The right to de novo review may be waived by the failure to file timely objections. Orpiano
v. Johnson, 687 F.2d 44, 47 (4th Cir. 1982). The Court need not conduct a de novo review when a
party makes only “general and conclusory objections that do not direct the [C]ourt to a specific
error in the [M]agistrate’s proposed findings and recommendations.” Id. Moreover, in the absence
of objections to the R & R, the Court is not required to give any explanation for adopting the
recommendation. Camby v. Davis, 718 F.2d 198, 199 (4th Cir. 1983). However, in the absence of
objections, the Court must “‘satisfy itself that there is no clear error on the face of the record in
order to accept the recommendation.’” Diamond v. Colonial Life & Accident Ins. Co., 416 F.3d
310, 315 (4th Cir. 2005) (quoting Fed. R. Civ. P. 72 advisory committee’s note).

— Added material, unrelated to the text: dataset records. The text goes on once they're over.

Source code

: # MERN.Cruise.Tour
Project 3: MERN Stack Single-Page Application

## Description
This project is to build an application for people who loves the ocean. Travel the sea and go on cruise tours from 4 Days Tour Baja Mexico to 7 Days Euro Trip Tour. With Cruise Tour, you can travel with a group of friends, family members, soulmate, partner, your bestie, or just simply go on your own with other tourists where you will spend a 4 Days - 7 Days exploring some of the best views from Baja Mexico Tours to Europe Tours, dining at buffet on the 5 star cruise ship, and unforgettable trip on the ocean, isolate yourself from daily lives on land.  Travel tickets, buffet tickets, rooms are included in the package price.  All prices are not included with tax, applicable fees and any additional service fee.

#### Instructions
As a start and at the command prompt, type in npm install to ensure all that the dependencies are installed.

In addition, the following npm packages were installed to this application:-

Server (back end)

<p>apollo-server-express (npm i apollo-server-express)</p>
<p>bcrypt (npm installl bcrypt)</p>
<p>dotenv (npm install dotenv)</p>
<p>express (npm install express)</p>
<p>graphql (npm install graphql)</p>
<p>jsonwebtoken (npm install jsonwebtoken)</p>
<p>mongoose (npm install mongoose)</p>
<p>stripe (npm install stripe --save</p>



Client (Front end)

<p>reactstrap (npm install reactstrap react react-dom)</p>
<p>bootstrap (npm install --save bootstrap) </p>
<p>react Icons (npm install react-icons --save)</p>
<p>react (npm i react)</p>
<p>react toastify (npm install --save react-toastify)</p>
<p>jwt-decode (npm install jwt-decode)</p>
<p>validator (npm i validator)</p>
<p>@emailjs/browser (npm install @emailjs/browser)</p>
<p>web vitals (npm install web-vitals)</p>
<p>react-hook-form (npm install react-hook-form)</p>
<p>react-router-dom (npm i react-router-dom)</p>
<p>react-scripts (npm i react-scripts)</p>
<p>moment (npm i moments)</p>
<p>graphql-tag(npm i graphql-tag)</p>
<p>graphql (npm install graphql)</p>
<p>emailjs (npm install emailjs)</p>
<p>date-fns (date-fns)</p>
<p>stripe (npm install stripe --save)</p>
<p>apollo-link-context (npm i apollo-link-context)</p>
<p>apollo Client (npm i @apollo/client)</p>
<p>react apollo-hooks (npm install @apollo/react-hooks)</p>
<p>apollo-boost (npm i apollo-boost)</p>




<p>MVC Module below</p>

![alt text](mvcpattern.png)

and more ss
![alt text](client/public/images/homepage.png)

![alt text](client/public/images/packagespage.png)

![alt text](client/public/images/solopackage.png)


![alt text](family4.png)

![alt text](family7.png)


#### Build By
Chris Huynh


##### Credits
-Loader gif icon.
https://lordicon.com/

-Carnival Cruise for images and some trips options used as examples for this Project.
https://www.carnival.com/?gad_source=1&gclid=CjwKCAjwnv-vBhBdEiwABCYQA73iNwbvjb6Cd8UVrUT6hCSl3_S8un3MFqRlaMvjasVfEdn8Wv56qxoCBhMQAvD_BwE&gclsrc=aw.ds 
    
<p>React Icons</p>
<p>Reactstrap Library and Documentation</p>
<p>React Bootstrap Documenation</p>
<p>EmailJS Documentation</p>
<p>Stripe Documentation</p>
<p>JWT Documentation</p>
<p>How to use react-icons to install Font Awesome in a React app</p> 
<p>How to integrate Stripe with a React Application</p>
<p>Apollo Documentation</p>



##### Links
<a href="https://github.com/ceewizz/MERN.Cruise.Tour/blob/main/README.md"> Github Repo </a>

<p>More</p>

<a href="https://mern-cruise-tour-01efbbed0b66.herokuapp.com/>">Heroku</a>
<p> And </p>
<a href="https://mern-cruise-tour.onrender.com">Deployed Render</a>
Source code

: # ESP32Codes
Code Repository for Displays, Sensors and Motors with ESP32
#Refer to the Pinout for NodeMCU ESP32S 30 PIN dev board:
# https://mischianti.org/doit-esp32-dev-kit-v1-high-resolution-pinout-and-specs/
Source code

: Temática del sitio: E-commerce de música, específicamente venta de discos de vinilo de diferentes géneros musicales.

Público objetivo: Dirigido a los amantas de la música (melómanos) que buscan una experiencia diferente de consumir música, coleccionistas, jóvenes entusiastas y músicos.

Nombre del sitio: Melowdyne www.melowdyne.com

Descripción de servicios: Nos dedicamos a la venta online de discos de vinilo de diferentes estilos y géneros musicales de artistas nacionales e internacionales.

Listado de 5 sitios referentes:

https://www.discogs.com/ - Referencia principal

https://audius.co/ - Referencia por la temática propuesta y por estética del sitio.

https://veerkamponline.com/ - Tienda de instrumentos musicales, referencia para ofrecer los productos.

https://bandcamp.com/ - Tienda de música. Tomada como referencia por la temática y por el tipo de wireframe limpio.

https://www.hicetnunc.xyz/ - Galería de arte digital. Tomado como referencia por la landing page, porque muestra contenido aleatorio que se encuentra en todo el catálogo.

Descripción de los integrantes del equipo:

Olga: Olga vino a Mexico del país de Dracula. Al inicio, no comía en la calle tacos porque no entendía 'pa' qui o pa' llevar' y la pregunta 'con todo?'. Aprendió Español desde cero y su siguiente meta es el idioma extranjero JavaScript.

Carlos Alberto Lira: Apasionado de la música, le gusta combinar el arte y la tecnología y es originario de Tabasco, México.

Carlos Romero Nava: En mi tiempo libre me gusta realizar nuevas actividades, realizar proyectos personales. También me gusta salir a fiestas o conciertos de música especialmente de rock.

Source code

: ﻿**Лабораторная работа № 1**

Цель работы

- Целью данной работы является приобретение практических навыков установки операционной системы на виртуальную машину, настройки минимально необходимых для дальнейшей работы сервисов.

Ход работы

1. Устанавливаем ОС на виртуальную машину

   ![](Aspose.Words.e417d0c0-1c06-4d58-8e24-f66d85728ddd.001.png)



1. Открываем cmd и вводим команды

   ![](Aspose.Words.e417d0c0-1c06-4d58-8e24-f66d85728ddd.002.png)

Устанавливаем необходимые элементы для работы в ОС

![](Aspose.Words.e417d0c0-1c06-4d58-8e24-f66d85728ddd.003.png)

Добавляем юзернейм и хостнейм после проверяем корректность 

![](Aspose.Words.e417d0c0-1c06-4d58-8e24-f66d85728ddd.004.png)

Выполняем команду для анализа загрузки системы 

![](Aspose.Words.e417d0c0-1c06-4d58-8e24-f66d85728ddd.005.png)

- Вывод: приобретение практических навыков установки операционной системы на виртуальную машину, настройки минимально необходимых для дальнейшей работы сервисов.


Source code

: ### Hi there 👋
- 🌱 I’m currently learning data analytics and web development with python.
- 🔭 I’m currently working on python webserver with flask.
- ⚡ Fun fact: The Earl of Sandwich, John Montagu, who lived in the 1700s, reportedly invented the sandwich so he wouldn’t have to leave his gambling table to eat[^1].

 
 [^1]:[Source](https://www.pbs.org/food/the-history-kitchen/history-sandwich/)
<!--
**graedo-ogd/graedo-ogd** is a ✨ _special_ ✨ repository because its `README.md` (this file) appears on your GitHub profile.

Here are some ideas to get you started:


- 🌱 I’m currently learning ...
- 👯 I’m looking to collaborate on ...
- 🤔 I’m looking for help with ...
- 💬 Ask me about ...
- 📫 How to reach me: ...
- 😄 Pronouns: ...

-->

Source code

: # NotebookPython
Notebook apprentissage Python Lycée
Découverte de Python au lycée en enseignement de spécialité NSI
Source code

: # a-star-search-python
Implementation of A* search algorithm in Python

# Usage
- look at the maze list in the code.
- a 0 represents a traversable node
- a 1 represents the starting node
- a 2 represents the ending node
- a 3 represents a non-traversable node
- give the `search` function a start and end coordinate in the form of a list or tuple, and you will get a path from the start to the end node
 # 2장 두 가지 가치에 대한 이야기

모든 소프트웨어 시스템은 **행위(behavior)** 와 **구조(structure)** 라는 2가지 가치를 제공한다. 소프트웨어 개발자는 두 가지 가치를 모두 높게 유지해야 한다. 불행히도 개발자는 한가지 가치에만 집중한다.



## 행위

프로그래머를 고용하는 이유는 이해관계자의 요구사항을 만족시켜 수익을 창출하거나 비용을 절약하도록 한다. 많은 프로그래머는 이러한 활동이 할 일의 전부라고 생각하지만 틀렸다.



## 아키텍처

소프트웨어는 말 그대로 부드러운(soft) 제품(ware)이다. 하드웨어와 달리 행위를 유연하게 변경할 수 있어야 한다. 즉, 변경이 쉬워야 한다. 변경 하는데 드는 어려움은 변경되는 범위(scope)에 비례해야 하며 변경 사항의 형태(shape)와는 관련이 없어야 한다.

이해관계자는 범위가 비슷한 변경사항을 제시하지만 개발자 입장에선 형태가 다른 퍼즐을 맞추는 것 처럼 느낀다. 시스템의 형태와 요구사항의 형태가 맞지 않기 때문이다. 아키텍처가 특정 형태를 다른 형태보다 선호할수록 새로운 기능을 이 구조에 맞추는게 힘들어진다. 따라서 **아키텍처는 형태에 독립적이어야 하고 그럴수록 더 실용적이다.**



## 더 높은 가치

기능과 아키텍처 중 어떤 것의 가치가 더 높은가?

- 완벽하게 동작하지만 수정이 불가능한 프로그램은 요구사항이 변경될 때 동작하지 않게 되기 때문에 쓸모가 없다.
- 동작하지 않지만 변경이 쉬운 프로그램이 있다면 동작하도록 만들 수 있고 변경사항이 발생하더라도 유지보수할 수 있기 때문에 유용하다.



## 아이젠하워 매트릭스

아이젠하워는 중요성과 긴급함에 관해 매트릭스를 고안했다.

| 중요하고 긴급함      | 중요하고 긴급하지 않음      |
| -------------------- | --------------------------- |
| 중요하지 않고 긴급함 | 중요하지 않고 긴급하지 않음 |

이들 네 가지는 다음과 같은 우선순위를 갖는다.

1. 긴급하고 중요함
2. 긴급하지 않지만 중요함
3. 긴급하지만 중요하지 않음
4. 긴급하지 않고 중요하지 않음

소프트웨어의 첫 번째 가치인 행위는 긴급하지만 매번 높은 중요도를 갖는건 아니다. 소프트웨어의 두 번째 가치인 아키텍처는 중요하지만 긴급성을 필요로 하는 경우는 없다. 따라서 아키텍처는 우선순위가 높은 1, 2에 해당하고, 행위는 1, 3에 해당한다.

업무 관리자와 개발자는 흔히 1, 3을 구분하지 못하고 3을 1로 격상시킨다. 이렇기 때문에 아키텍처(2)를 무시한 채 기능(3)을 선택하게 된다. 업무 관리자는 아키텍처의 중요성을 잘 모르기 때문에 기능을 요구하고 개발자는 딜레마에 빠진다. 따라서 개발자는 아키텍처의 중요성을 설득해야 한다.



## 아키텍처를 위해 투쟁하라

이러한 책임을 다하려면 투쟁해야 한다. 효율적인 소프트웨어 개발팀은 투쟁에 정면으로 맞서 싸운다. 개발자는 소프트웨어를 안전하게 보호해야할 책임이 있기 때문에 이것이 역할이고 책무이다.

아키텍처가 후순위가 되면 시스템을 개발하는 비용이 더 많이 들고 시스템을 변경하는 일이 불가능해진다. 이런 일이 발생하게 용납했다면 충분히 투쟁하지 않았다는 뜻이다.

Defendants filed their motion on November 8, 2013. Because Plaintiff is proceeding pro se,
the Court entered an Order pursuant to Roseboro v. Garrison, 528 F.2d 309 (4th Cir. 1975),
advising him of the importance of the potentially dispositive motion and the need to file an adequate
response. See Order, ECF No. 34. The Order specifically indicated that if Plaintiff failed to
adequately respond, Defendants’ motion may be granted. See id. The Order instructed Plaintiff to
respond by December 16, 2013. On November 18, 2013, the Clerk of Court’s office received a one
page letter from Plaintiff indicating that he wished “to advise that [he is] unable to respond to the
defendant’s motion.” See ECF No. 36 at 1. On December 18, 2013, the Clerk of Court’s office
received another one page letter from Plaintiff again indicating that he “is unable to respectively
respond” to Defendants’ motion. See ECF No. 37 at 1.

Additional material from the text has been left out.